The report further states that persistent and unbearable inflation made 2025 a nightmare for the poor and middle classes, while the economy suffered setbacks on all fronts. It criticised policymakers for claiming to have averted default but failing to protect industry and trade from collapse and bankruptcy.
The AKTA observed that the performance of government institutions remained extremely poor during the year. It alleged that despite 35 foreign visits by the rulers in the name of attracting foreign investment, no mentionable investment materialised, while domestic capital continued to fly out of the country.
The report added that no serious efforts or effective economic strategy was visible to pull the country out of crisis, and warned that no signs of improvement were expected in 2026 either. The traders’ report highlights excessive taxation, soaring prices of electricity, gas, petrol and the dollar, and the failure to curb artificial price hikes as major factors behind the continuous economic decline.
It says essential commodities had gone beyond the reach of poor and middle-income groups, while traditional market activity, crowds and buying trends remained absent even during peak sale seasons. Atiq Mir said the unchecked expansion of indirect taxes pushed labourers, workers and salaried classes into severe hardship, with many facing unemployment and hunger.
The sharp decline in job opportunities, he added, also contributed to a worrying increase in crime. According to the report, 80% of traders suffered losses, many were unable to pay employees’ salaries, and over 50% of workers lost their jobs. Rising shop rents, electricity bills and operational costs became impossible to sustain.

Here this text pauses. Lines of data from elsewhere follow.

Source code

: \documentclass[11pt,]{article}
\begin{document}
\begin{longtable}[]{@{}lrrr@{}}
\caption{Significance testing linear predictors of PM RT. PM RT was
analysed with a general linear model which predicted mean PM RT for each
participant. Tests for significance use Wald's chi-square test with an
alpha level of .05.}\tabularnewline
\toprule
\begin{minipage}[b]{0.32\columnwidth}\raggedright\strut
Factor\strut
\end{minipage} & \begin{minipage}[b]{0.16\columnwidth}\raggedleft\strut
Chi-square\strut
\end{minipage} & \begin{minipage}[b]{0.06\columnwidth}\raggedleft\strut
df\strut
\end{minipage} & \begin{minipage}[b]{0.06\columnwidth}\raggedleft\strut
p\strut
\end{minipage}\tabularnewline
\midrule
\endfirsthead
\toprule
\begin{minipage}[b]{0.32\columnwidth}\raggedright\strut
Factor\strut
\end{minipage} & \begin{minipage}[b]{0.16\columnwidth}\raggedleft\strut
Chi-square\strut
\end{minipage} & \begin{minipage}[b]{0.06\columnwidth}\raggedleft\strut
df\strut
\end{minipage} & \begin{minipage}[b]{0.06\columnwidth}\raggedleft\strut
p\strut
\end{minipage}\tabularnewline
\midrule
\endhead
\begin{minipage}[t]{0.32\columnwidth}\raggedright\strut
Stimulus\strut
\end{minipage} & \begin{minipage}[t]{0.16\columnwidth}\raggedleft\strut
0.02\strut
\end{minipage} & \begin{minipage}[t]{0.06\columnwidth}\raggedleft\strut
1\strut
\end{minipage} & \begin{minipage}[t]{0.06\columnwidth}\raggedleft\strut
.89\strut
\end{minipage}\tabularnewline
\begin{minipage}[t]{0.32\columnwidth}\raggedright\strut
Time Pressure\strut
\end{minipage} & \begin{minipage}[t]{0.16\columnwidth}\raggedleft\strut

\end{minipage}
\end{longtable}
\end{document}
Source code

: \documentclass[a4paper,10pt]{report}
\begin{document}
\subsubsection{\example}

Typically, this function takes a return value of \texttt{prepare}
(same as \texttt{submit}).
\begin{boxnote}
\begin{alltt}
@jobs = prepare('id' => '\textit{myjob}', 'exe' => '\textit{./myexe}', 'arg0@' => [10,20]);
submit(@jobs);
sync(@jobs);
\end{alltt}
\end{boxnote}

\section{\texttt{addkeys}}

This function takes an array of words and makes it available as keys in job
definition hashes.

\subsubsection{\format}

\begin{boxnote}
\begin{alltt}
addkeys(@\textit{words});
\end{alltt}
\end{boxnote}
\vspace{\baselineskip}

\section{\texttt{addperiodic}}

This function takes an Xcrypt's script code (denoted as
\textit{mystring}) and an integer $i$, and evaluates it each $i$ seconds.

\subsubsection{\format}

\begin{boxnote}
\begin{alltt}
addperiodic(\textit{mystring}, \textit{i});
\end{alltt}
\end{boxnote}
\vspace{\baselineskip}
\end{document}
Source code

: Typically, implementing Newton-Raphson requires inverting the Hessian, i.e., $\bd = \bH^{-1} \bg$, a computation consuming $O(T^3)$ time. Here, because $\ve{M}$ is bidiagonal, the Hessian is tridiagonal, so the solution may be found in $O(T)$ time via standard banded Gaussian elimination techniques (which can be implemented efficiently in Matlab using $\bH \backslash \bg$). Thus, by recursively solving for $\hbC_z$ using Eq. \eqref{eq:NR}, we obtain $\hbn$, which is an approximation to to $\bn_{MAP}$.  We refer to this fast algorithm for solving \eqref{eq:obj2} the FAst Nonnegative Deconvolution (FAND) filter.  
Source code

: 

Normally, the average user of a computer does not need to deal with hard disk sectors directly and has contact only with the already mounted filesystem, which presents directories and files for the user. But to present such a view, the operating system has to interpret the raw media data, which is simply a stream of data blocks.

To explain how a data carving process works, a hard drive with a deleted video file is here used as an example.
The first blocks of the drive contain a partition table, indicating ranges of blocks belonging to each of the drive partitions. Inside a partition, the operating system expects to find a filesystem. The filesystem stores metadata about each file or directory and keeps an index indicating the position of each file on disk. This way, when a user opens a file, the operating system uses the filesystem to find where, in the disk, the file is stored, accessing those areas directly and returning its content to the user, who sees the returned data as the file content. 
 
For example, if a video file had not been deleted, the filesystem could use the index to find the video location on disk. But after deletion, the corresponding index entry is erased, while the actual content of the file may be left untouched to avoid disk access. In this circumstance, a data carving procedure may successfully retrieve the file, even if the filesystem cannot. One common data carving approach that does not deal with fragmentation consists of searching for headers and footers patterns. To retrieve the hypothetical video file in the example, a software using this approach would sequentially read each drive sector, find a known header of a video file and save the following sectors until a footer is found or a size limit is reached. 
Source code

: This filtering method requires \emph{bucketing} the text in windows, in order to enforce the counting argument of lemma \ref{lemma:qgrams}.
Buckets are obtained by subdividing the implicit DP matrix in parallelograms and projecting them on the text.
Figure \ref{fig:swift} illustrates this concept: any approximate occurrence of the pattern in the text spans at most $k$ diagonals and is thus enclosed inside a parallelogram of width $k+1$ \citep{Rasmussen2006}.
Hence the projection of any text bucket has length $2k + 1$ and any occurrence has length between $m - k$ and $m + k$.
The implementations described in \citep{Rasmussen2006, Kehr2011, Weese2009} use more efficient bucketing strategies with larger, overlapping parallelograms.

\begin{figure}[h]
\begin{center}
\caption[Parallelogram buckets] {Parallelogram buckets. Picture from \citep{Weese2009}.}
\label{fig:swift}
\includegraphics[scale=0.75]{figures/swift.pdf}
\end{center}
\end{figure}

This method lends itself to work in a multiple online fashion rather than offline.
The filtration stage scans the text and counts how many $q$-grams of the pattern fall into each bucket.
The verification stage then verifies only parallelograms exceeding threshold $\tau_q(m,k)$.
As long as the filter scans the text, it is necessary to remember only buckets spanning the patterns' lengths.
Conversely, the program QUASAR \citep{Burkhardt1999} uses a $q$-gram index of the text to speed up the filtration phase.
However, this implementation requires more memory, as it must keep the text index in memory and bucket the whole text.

The report criticises the government for relying on artificial and misleading economic indicators to reassure the public instead of taking concrete steps to control inflation and revive trade and industry.
It further points out that while the stock market touched record highs, trade and industrial activity remained at historic lows. Prices of essential items, including pulses, cooking oil, milk, meat and vegetables, continued to rise on a daily basis.
The report described Karachi — the country’s economic hub — as having turned into a ‘city controlled by mafias’, where traders and industrialists faced constant threats of extortion. The metropolis of over 40 million people, it states, continued to suffer from inflation, unemployment, encroachments, land grabbing, traffic congestion, water shortages, insecurity, lawlessness and severe municipal mismanagement.
The AKTA report also criticises the Sindh government’s performance, stating that, as in previous years, governance remained poor in 2025, with corrupt institutions failing to deliver improvements in any sector. The report alleges that agencies tasked with controlling prices entered into arrangements with profiteering mafias instead of carrying out effective crackdowns, resulting in widespread artificial inflation across markets.